# [Work order]
Write out the entries again exactly as they are given.
Segment Start: Record extracts
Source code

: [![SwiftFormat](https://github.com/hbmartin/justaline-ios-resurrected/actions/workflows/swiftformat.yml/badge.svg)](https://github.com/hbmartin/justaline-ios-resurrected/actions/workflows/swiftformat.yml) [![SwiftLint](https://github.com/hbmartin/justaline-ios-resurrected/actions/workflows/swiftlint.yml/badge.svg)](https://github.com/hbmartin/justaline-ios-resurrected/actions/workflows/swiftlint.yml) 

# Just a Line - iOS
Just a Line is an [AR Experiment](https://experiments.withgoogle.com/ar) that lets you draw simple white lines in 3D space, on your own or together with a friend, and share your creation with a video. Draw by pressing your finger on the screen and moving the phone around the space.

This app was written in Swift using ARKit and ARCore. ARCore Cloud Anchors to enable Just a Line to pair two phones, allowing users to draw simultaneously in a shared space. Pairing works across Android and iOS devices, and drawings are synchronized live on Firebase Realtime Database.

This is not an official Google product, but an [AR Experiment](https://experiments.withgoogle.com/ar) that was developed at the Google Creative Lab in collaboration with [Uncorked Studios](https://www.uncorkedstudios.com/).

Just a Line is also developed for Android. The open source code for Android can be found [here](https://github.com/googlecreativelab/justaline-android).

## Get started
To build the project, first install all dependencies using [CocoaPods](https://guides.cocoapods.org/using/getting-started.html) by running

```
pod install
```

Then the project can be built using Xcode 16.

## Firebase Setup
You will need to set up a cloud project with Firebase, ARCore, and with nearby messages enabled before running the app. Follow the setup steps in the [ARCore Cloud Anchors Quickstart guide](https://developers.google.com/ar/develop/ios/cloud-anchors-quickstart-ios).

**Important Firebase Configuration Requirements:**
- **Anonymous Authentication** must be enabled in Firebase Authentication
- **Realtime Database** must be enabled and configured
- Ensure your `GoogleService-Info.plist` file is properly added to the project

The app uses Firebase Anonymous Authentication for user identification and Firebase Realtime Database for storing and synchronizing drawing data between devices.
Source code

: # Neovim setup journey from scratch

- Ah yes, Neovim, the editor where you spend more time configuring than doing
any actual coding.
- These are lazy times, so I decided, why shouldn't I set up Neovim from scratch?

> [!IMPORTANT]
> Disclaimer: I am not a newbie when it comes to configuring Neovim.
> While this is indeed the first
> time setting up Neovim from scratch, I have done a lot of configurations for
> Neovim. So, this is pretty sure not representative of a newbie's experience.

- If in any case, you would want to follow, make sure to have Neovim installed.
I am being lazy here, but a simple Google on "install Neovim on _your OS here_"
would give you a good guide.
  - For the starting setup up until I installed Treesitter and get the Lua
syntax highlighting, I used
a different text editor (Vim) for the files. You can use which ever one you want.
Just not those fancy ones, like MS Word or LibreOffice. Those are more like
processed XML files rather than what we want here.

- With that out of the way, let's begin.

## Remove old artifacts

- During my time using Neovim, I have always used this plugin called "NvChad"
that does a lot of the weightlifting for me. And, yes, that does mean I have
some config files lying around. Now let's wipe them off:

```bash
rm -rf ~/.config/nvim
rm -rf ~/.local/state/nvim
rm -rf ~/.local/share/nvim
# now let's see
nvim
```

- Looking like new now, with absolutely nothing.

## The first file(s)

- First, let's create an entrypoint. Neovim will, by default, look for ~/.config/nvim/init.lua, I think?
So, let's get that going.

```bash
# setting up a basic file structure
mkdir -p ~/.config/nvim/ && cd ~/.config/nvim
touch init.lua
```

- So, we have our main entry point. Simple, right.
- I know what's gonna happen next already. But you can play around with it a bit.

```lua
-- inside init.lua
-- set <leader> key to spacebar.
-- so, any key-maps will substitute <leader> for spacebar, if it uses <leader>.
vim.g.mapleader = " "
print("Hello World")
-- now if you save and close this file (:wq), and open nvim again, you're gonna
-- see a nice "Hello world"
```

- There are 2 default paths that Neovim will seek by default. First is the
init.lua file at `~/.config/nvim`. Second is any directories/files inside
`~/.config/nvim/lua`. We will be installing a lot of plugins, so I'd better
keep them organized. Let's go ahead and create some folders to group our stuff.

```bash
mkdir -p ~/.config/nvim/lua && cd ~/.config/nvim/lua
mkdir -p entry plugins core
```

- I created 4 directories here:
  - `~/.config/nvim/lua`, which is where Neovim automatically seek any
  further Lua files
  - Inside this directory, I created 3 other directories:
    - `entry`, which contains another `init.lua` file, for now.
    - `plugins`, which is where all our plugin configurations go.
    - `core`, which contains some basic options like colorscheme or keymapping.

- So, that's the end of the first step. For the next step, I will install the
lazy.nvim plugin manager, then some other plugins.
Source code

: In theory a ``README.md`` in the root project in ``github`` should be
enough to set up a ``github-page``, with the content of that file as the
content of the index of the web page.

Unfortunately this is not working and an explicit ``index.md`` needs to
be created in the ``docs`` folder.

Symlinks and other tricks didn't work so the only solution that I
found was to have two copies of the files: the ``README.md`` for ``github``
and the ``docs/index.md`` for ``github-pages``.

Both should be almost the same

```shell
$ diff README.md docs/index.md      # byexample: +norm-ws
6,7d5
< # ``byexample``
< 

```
Segment End: Record extracts
# [Output of the task]
Source code

: [![SwiftFormat](https://github.com/hbmartin/justaline-ios-resurrected/actions/workflows/swiftformat.yml/badge.svg)](https://github.com/hbmartin/justaline-ios-resurrected/actions/workflows/swiftformat.yml) [![SwiftLint](https://github.com/hbmartin/justaline-ios-resurrected/actions/workflows/swiftlint.yml/badge.svg)](https://github.com/hbmartin/justaline-ios-resurrected/actions/workflows/swiftlint.yml) 

# Just a Line - iOS
Just a Line is an [AR Experiment](https://experiments.withgoogle.com/ar) that lets you draw simple white lines in 3D space, on your own or together with a friend, and share your creation with a video. Draw by pressing your finger on the screen and moving the phone around the space.

This app was written in Swift using ARKit and ARCore. ARCore Cloud Anchors to enable Just a Line to pair two phones, allowing users to draw simultaneously in a shared space. Pairing works across Android and iOS devices, and drawings are synchronized live on Firebase Realtime Database.

This is not an official Google product, but an [AR Experiment](https://experiments.withgoogle.com/ar) that was developed at the Google Creative Lab in collaboration with [Uncorked Studios](https://www.uncorkedstudios.com/).

Just a Line is also developed for Android. The open source code for Android can be found [here](https://github.com/googlecreativelab/justaline-android).

## Get started
To build the project, first install all dependencies using [CocoaPods](https://guides.cocoapods.org/using/getting-started.html) by running

```
pod install
```

Then the project can be built using Xcode 16.

## Firebase Setup
You will need to set up a cloud project with Firebase, ARCore, and with nearby messages enabled before running the app. Follow the setup steps in the [ARCore Cloud Anchors Quickstart guide](https://developers.google.com/ar/develop/ios/cloud-anchors-quickstart-ios).

**Important Firebase Configuration Requirements:**
- **Anonymous Authentication** must be enabled in Firebase Authentication
- **Realtime Database** must be enabled and configured
- Ensure your `GoogleService-Info.plist` file is properly added to the project

The app uses Firebase Anonymous Authentication for user identification and Firebase Realtime Database for storing and synchronizing drawing data between devices.
Source code

: # Neovim setup journey from scratch

- Ah yes, Neovim, the editor where you spend more time configuring than doing
any actual coding.
- These are lazy times, so I decided, why shouldn't I set up Neovim from scratch?

> [!IMPORTANT]
> Disclaimer: I am not a newbie when it comes to configuring Neovim.
> While this is indeed the first
> time setting up Neovim from scratch, I have done a lot of configurations for
> Neovim. So, this is pretty sure not representative of a newbie's experience.

- If in any case, you would want to follow, make sure to have Neovim installed.
I am being lazy here, but a simple Google on "install Neovim on _your OS here_"
would give you a good guide.
  - For the starting setup up until I installed Treesitter and get the Lua
syntax highlighting, I used
a different text editor (Vim) for the files. You can use which ever one you want.
Just not those fancy ones, like MS Word or LibreOffice. Those are more like
processed XML files rather than what we want here.

- With that out of the way, let's begin.

## Remove old artifacts

- During my time using Neovim, I have always used this plugin called "NvChad"
that does a lot of the weightlifting for me. And, yes, that does mean I have
some config files lying around. Now let's wipe them off:

```bash
rm -rf ~/.config/nvim
rm -rf ~/.local/state/nvim
rm -rf ~/.local/share/nvim
# now let's see
nvim
```

- Looking like new now, with absolutely nothing.

## The first file(s)

- First, let's create an entrypoint. Neovim will, by default, look for ~/.config/nvim/init.lua, I think?
So, let's get that going.

```bash
# setting up a basic file structure
mkdir -p ~/.config/nvim/ && cd ~/.config/nvim
touch init.lua
```

- So, we have our main entry point. Simple, right.
- I know what's gonna happen next already. But you can play around with it a bit.

```lua
-- inside init.lua
-- set <leader> key to spacebar.
-- so, any key-maps will substitute <leader> for spacebar, if it uses <leader>.
vim.g.mapleader = " "
print("Hello World")
-- now if you save and close this file (:wq), and open nvim again, you're gonna
-- see a nice "Hello world"
```

- There are 2 default paths that Neovim will seek by default. First is the
init.lua file at `~/.config/nvim`. Second is any directories/files inside
`~/.config/nvim/lua`. We will be installing a lot of plugins, so I'd better
keep them organized. Let's go ahead and create some folders to group our stuff.

```bash
mkdir -p ~/.config/nvim/lua && cd ~/.config/nvim/lua
mkdir -p entry plugins core
```

- I created 4 directories here:
  - `~/.config/nvim/lua`, which is where Neovim automatically seek any
  further Lua files
  - Inside this directory, I created 3 other directories:
    - `entry`, which contains another `init.lua` file, for now.
    - `plugins`, which is where all our plugin configurations go.
    - `core`, which contains some basic options like colorscheme or keymapping.

- So, that's the end of the first step. For the next step, I will install the
lazy.nvim plugin manager, then some other plugins.
Source code

: In theory a ``README.md`` in the root project in ``github`` should be
enough to set up a ``github-page``, with the content of that file as the
content of the index of the web page.

Unfortunately this is not working and an explicit ``index.md`` needs to
be created in the ``docs`` folder.

Symlinks and other tricks didn't work so the only solution that I
found was to have two copies of the files: the ``README.md`` for ``github``
and the ``docs/index.md`` for ``github-pages``.

Both should be almost the same

```shell
$ diff README.md docs/index.md      # byexample: +norm-ws
6,7d5
< # ``byexample``
< 

```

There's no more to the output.